▸ Exercise prompt
From the listing below, extract each line containing the string "void".
---
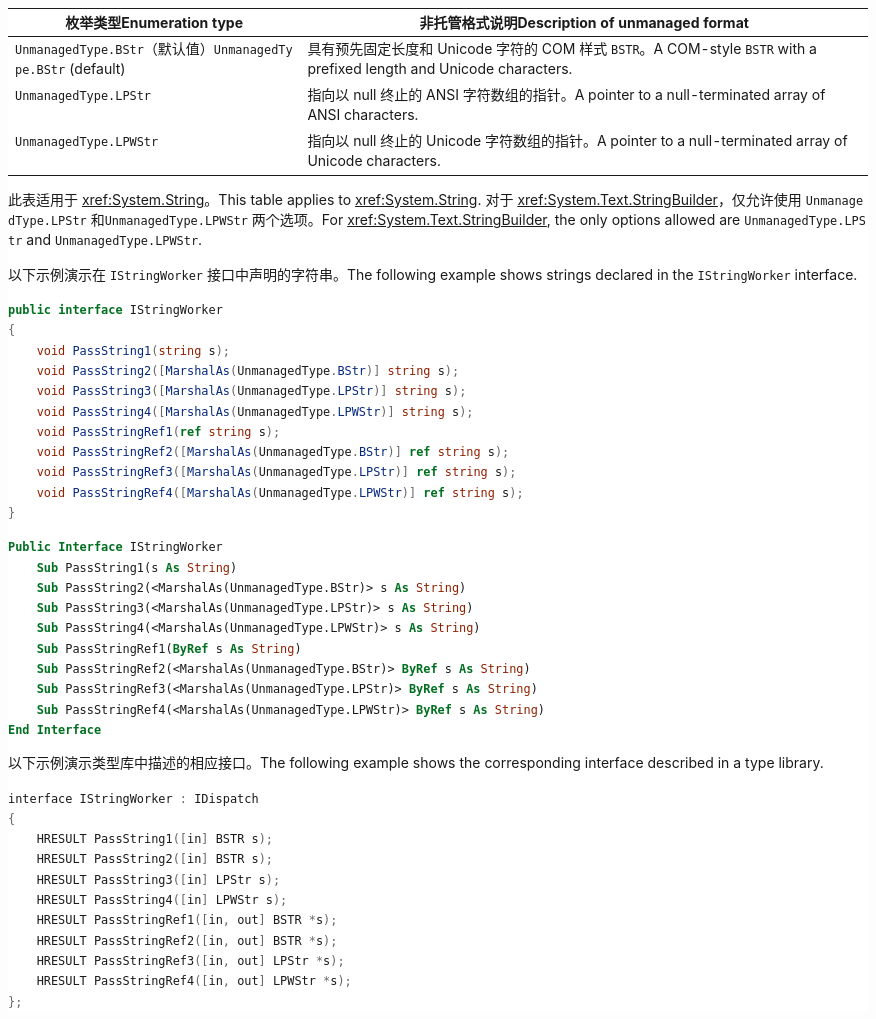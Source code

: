 |<span data-ttu-id="bbb22-110">枚举类型</span><span class="sxs-lookup"><span data-stu-id="bbb22-110">Enumeration type</span></span>|<span data-ttu-id="bbb22-111">非托管格式说明</span><span class="sxs-lookup"><span data-stu-id="bbb22-111">Description of unmanaged format</span></span>|
|----------------------|-------------------------------------|
|<span data-ttu-id="bbb22-112">`UnmanagedType.BStr`（默认值）</span><span class="sxs-lookup"><span data-stu-id="bbb22-112">`UnmanagedType.BStr` (default)</span></span>|<span data-ttu-id="bbb22-113">具有预先固定长度和 Unicode 字符的 COM 样式 `BSTR`。</span><span class="sxs-lookup"><span data-stu-id="bbb22-113">A COM-style `BSTR` with a prefixed length and Unicode characters.</span></span>|
|`UnmanagedType.LPStr`|<span data-ttu-id="bbb22-114">指向以 null 终止的 ANSI 字符数组的指针。</span><span class="sxs-lookup"><span data-stu-id="bbb22-114">A pointer to a null-terminated array of ANSI characters.</span></span>|
|`UnmanagedType.LPWStr`|<span data-ttu-id="bbb22-115">指向以 null 终止的 Unicode 字符数组的指针。</span><span class="sxs-lookup"><span data-stu-id="bbb22-115">A pointer to a null-terminated array of Unicode characters.</span></span>|

<span data-ttu-id="bbb22-116">此表适用于 <xref:System.String>。</span><span class="sxs-lookup"><span data-stu-id="bbb22-116">This table applies to <xref:System.String>.</span></span> <span data-ttu-id="bbb22-117">对于 <xref:System.Text.StringBuilder>，仅允许使用 `UnmanagedType.LPStr` 和`UnmanagedType.LPWStr` 两个选项。</span><span class="sxs-lookup"><span data-stu-id="bbb22-117">For <xref:System.Text.StringBuilder>, the only options allowed are `UnmanagedType.LPStr` and `UnmanagedType.LPWStr`.</span></span>

<span data-ttu-id="bbb22-118">以下示例演示在 `IStringWorker` 接口中声明的字符串。</span><span class="sxs-lookup"><span data-stu-id="bbb22-118">The following example shows strings declared in the `IStringWorker` interface.</span></span>

```csharp
public interface IStringWorker
{
    void PassString1(string s);
    void PassString2([MarshalAs(UnmanagedType.BStr)] string s);
    void PassString3([MarshalAs(UnmanagedType.LPStr)] string s);
    void PassString4([MarshalAs(UnmanagedType.LPWStr)] string s);
    void PassStringRef1(ref string s);
    void PassStringRef2([MarshalAs(UnmanagedType.BStr)] ref string s);
    void PassStringRef3([MarshalAs(UnmanagedType.LPStr)] ref string s);
    void PassStringRef4([MarshalAs(UnmanagedType.LPWStr)] ref string s);
}
```

```vb
Public Interface IStringWorker
    Sub PassString1(s As String)
    Sub PassString2(<MarshalAs(UnmanagedType.BStr)> s As String)
    Sub PassString3(<MarshalAs(UnmanagedType.LPStr)> s As String)
    Sub PassString4(<MarshalAs(UnmanagedType.LPWStr)> s As String)
    Sub PassStringRef1(ByRef s As String)
    Sub PassStringRef2(<MarshalAs(UnmanagedType.BStr)> ByRef s As String)
    Sub PassStringRef3(<MarshalAs(UnmanagedType.LPStr)> ByRef s As String)
    Sub PassStringRef4(<MarshalAs(UnmanagedType.LPWStr)> ByRef s As String)
End Interface
```

<span data-ttu-id="bbb22-119">以下示例演示类型库中描述的相应接口。</span><span class="sxs-lookup"><span data-stu-id="bbb22-119">The following example shows the corresponding interface described in a type library.</span></span>

```cpp
interface IStringWorker : IDispatch
{
    HRESULT PassString1([in] BSTR s);
    HRESULT PassString2([in] BSTR s);
    HRESULT PassString3([in] LPStr s);
    HRESULT PassString4([in] LPWStr s);
    HRESULT PassStringRef1([in, out] BSTR *s);
    HRESULT PassStringRef2([in, out] BSTR *s);
    HRESULT PassStringRef3([in, out] LPStr *s);
    HRESULT PassStringRef4([in, out] LPWStr *s);
};
```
---
▸ Solution below
    void PassString1(string s);
    void PassString2([MarshalAs(UnmanagedType.BStr)] string s);
    void PassString3([MarshalAs(UnmanagedType.LPStr)] string s);
    void PassString4([MarshalAs(UnmanagedType.LPWStr)] string s);
    void PassStringRef1(ref string s);
    void PassStringRef2([MarshalAs(UnmanagedType.BStr)] ref string s);
    void PassStringRef3([MarshalAs(UnmanagedType.LPStr)] ref string s);
    void PassStringRef4([MarshalAs(UnmanagedType.LPWStr)] ref string s);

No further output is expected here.